In Haney v. Camp, the Georgia Court of Appeals considered questions involving co-executors’ claims for attorneys’ fees in connection with enforcement of a consent order. The Georgia appellate court’s opinion largely involved various state law legal standards for awarding attorney’s fees. For us, we’re more interested in the underlying estate litigation and why one party to the agreement claimed they were wronged.
Brenda Haney and Ronald Womack were co-executors of the estate of Rachel Kenerly. Carolyn Camp, the executors, and others resolved some estate litigation with a consent order that provided that Camp “dismisses her claims against all parties with prejudice” and “waives and releases any and all claims against the Estate or the Executors except in the enforcement of this Order,” and required the estate to convey certain real property to Camp.
Ten months after the consent order ending the litigation was entered, Camp filed a petition for contempt claiming that the executors breached their fiduciary duty to preserve the property conveyed to her pursuant to the consent order. In particular, Camp claimed that the executors allowed waste of the property and the removal of fixtures, reducing the property’s market value, and that the executors knew or should have known of the waste and neglect at the time the property was transferred to Camp.

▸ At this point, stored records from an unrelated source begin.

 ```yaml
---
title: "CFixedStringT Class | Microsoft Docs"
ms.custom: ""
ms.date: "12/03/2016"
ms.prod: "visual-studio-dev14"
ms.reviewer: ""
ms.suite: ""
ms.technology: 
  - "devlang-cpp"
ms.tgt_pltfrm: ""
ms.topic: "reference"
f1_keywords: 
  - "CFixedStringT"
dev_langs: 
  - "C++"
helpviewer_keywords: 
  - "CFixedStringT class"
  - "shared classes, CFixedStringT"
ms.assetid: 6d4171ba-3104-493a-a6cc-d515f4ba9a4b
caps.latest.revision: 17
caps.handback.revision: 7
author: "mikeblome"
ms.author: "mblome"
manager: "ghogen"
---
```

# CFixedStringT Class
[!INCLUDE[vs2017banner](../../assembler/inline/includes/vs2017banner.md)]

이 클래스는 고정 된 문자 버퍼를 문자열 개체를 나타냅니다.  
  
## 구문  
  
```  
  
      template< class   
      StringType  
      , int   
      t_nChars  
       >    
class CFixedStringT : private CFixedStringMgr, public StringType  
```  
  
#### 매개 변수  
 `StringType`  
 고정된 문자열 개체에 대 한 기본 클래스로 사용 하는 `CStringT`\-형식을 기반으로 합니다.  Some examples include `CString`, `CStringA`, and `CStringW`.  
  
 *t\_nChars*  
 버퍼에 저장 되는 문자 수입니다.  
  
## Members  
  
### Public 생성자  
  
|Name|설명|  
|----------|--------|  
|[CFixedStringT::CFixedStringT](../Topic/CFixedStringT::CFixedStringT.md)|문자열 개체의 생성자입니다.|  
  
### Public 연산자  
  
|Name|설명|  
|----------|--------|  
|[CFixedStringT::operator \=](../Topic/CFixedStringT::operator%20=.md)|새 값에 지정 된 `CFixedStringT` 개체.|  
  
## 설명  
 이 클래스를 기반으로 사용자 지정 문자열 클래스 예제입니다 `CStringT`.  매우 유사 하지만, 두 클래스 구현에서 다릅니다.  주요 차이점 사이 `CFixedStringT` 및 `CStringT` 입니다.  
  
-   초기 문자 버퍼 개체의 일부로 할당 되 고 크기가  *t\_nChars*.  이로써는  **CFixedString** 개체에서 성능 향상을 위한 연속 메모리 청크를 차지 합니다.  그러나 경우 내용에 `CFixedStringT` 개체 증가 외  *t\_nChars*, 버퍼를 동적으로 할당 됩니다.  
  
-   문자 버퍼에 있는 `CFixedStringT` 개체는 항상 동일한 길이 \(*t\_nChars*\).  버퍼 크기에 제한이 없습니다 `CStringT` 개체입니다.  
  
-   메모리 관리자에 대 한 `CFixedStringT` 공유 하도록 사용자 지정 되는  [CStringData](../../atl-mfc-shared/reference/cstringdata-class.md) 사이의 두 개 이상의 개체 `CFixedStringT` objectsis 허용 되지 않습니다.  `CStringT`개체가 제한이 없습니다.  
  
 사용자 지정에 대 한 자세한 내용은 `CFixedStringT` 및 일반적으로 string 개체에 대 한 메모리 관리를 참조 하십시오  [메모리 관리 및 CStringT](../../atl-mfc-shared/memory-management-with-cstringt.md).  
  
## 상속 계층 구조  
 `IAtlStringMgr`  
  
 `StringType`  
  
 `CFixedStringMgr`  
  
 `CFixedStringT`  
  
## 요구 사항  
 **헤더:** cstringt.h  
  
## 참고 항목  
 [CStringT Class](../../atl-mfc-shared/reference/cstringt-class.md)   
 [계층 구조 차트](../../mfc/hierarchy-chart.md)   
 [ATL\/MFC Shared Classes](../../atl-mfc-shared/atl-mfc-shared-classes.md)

The trial court that heard the case granted summary judgment to the executors. The trial court found that the consent order barred Camp’s claim because, pursuant to the consent order, Camp waived and released any and all claims against the executors and took the property “as is.” The court also found that Camp’s fraud claim against the executors failed because she “could have learned the truth of the matter” and made no effort to inspect the property to determine its value until after the consent order was entered.

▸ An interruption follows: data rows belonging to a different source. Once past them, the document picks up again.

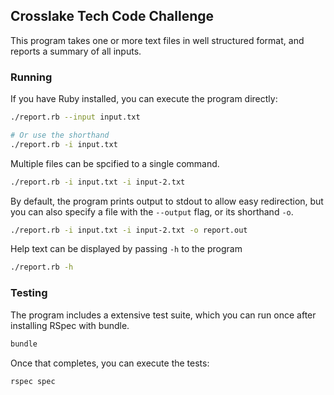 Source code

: ## Crosslake Tech Code Challenge

This program takes one or more text files in well structured format, and
reports a summary of all inputs.

### Running

If you have Ruby installed, you can execute the program directly:
```sh
./report.rb --input input.txt

# Or use the shorthand
./report.rb -i input.txt
```

Multiple files can be spcified to a single command.
```sh
./report.rb -i input.txt -i input-2.txt
```

By default, the program prints output to stdout to allow easy redirection, but
you can also specify a file with the `--output` flag, or its shorthand `-o`.
```sh
./report.rb -i input.txt -i input-2.txt -o report.out
```

Help text can be displayed by passing `-h` to the program
```sh
./report.rb -h
```

### Testing

The program includes a extensive test suite, which you can run once after
installing RSpec with bundle.
```sh
bundle
```

Once that completes, you can execute the tests:
```sh
rspec spec
```
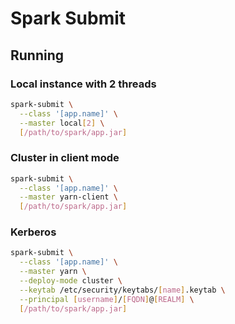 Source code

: # Spark Submit

## Running

### Local instance with 2 threads

```sh
spark-submit \
  --class '[app.name]' \
  --master local[2] \
  [/path/to/spark/app.jar]
```

### Cluster in client mode

```sh
spark-submit \
  --class '[app.name]' \
  --master yarn-client \
  [/path/to/spark/app.jar]
```

### Kerberos

```sh
spark-submit \
  --class '[app.name]' \
  --master yarn \
  --deploy-mode cluster \
  --keytab /etc/security/keytabs/[name].keytab \
  --principal [username]/[FQDN]@[REALM] \
  [/path/to/spark/app.jar]
```
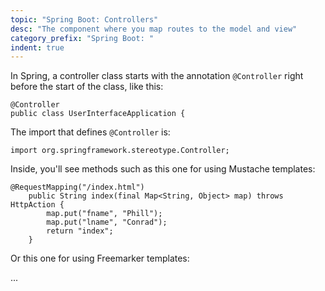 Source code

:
 ```yaml
---
topic: "Spring Boot: Controllers"
desc: "The component where you map routes to the model and view"
category_prefix: "Spring Boot: "
indent: true
---
```


In Spring, a controller class starts with the annotation `@Controller` right before the start of the class, like this:

```
@Controller
public class UserInterfaceApplication {
```

The import that defines `@Controller` is:

```
import org.springframework.stereotype.Controller;
```

Inside, you'll see methods such as this one for using Mustache templates:

```
@RequestMapping("/index.html")
    public String index(final Map<String, Object> map) throws HttpAction {
        map.put("fname", "Phill");
        map.put("lname", "Conrad");
        return "index";
    }
```

Or this one for using Freemarker templates:

...

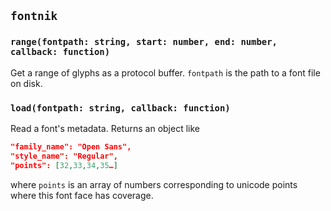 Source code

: ## `fontnik`

### `range(fontpath: string, start: number, end: number, callback: function)`

Get a range of glyphs as a protocol buffer. `fontpath` is the path to a font file on disk.

### `load(fontpath: string, callback: function)`

Read a font's metadata. Returns an object like
``` json
"family_name": "Open Sans",
"style_name": "Regular",
"points": [32,33,34,35…]
```
where `points` is an array of numbers corresponding to unicode points where this font face has coverage.
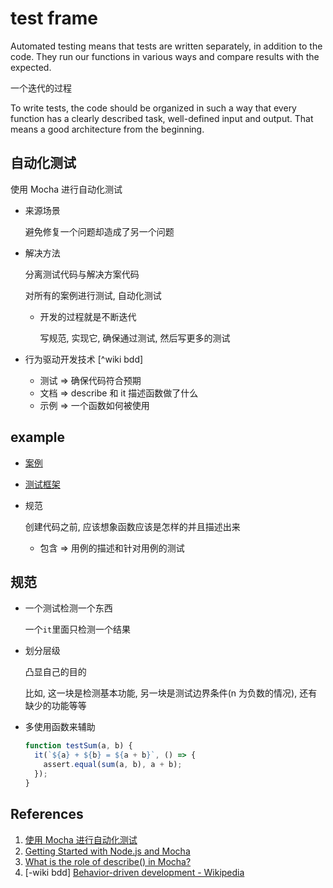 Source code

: # test frame

Automated testing means that tests are written separately, in addition to the code. They run our functions in various ways and compare results with the expected.

一个迭代的过程

To write tests, the code should be organized in such a way that every function has a clearly described task, well-defined input and output. That means a good architecture from the beginning.

## 自动化测试

使用 Mocha 进行自动化测试

- 来源场景

  避免修复一个问题却造成了另一个问题

- 解决方法

  分离测试代码与解决方案代码

  对所有的案例进行测试, 自动化测试

  - 开发的过程就是不断迭代

    写规范, 实现它, 确保通过测试, 然后写更多的测试

- 行为驱动开发技术 [^wiki bdd]

  - 测试 => 确保代码符合预期
  - 文档 => describe 和 it 描述函数做了什么
  - 示例 => 一个函数如何被使用

## example

- [案例](https://zh.javascript.info/testing-mocha#kai-fa-pow-gui-fan)
- [测试框架](/example/automate_test/README.md)

- 规范

  创建代码之前, 应该想象函数应该是怎样的并且描述出来

  - 包含 => 用例的描述和针对用例的测试

## 规范

- 一个测试检测一个东西

  一个`it`里面只检测一个结果

- 划分层级

  凸显自己的目的

  比如, 这一块是检测基本功能, 另一块是测试边界条件(n 为负数的情况), 还有缺少的功能等等

- 多使用函数来辅助

  ```js
  function testSum(a, b) {
    it(`${a} + ${b} = ${a + b}`, () => {
      assert.equal(sum(a, b), a + b);
    });
  }
  ```

## References

1. [使用 Mocha 进行自动化测试](https://zh.javascript.info/testing-mocha)
2. [Getting Started with Node.js and Mocha](https://semaphoreci.com/community/tutorials/getting-started-with-node-js-and-mocha)
3. [What is the role of describe() in Mocha?](https://stackoverflow.com/questions/19298118/what-is-the-role-of-describe-in-mocha)
4. [-wiki bdd] [Behavior-driven development - Wikipedia](https://en.wikipedia.org/wiki/Behavior-driven_development)
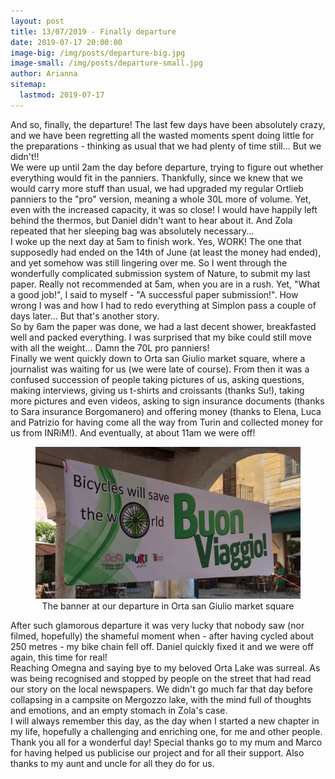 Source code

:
 ```yaml
---
layout: post
title: 13/07/2019 - Finally departure
date: 2019-07-17 20:00:00
image-big: /img/posts/departure-big.jpg
image-small: /img/posts/departure-small.jpg
author: Arianna
sitemap:
  lastmod: 2019-07-17
---
```

<!--caption: 'Feeling "glamorous" with so many people taking pictures of us!' -->

And so, finally, the departure! The last few days have been absolutely crazy, and we have been regretting all the wasted moments spent doing little for the preparations - thinking as usual that we had plenty of time still... But we didn't!! 
<br>
We were up until 2am the day before departure, trying to figure out whether everything would fit in the panniers. Thankfully, since we knew that we would carry more stuff than usual, we had upgraded my regular Ortlieb panniers to the "pro" version, meaning a whole 30L more of volume. Yet, even with the increased capacity, it was so close! I would have happily left behind the thermos, but Daniel didn't want to hear about it. And Zola repeated that her sleeping bag was absolutely necessary...
<br>
I woke up the next day at 5am to finish work. Yes, WORK! The one that supposedly had ended on the 14th of June (at least the money had ended), and yet somehow was still lingering over me. So I went through the wonderfully complicated submission system of Nature, to submit my last paper. Really not recommended at 5am, when you are in a rush. Yet, "What a good job!", I said to myself - "A successful paper submission!". How wrong I was and how I had to redo everything at Simplon pass a couple of days later... But that's another story. 
<br>
So by 6am the paper was done, we had a last decent shower, breakfasted well and packed everything. I was surprised that my bike could still move with all the weight... Damn the 70L pro panniers!
<br>
Finally we went quickly down to Orta san Giulio market square, where a journalist was waiting for us (we were late of course). From then it was a confused succession of people taking pictures of us, asking questions, making interviews, giving us t-shirts and croissants (thanks Su!), taking more pictures and even videos, asking to sign insurance documents (thanks to Sara insurance Borgomanero) and offering money (thanks to Elena, Luca and Patrizio for having come all the way from Turin and collected money for us from INRiM!). And eventually, at about 11am we were off! 

<div id="horizontal-image">
	<figure>
	<img class="img-responsive" src=" /img/posts/banner.jpg" alt="The banner at our departure in Orta san Giulio market square">
	<figcaption style="text-align: center;">The banner at our departure in Orta san Giulio market square</figcaption>
	</figure><p></p>
</div>

After such glamorous departure it was very lucky that nobody saw (nor filmed, hopefully) the shameful moment when - after having cycled about 250 metres - my bike chain fell off. Daniel quickly fixed it and we were off again, this time for real! 
<br>
Reaching Omegna and saying bye to my beloved Orta Lake was surreal. As was being recognised and stopped by people on the street that had read our story on the local newspapers. We didn't go much far that day before collapsing in a campsite on Mergozzo lake, with the mind full of thoughts and emotions, and an empty stomach in Zola's case. 
<br>
I will always remember this day, as the day when I started a new chapter in my life, hopefully a challenging and enriching one, for me and other people. 
<br>
Thank you all for a wonderful day! Special thanks go to my mum and Marco for having helped us publicise our project and for all their support. Also thanks to my aunt and uncle for all they do for us.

So, there are at least two immediate takeaways from Haney v. Camp – one for executors and one for aggrieved beneficiaries. For executors, if you agree to transfer property as part of a settlement agreement, you might want to consider specifically stating that the receiving party takes that property “as is.” That might cut off a later claim that you committed fraud, breached some fiduciary duty owed the receiving party, or breached the settlement agreement. For aggrieved beneficiaries, you may want to negotiate against an “as is” clause or at least inspect the property you are going to receive before you agree to settle your claims in exchange for it.